======== STORED DATA
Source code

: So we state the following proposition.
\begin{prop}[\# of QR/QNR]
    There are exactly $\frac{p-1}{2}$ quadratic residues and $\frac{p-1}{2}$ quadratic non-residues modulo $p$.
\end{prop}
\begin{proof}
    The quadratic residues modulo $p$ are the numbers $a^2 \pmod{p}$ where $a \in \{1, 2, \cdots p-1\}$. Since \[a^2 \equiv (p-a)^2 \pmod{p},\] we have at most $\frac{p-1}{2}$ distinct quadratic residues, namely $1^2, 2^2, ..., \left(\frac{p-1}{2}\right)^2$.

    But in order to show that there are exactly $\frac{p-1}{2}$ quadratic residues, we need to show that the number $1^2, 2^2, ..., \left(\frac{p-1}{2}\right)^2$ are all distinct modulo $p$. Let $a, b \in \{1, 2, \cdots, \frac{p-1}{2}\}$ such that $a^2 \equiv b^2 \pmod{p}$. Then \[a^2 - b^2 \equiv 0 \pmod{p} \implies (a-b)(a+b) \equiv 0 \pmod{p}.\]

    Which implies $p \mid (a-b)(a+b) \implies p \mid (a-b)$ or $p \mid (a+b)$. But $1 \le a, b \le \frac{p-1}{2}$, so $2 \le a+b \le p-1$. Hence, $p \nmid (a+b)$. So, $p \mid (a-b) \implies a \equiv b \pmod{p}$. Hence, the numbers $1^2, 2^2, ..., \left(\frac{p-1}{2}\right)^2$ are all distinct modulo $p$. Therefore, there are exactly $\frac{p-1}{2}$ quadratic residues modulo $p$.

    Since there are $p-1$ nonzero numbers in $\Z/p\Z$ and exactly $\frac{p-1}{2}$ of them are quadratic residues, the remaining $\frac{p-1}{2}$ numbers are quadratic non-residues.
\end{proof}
================
Across the entries above, work out how many lines hold "pmod". The answer is that number alone.

3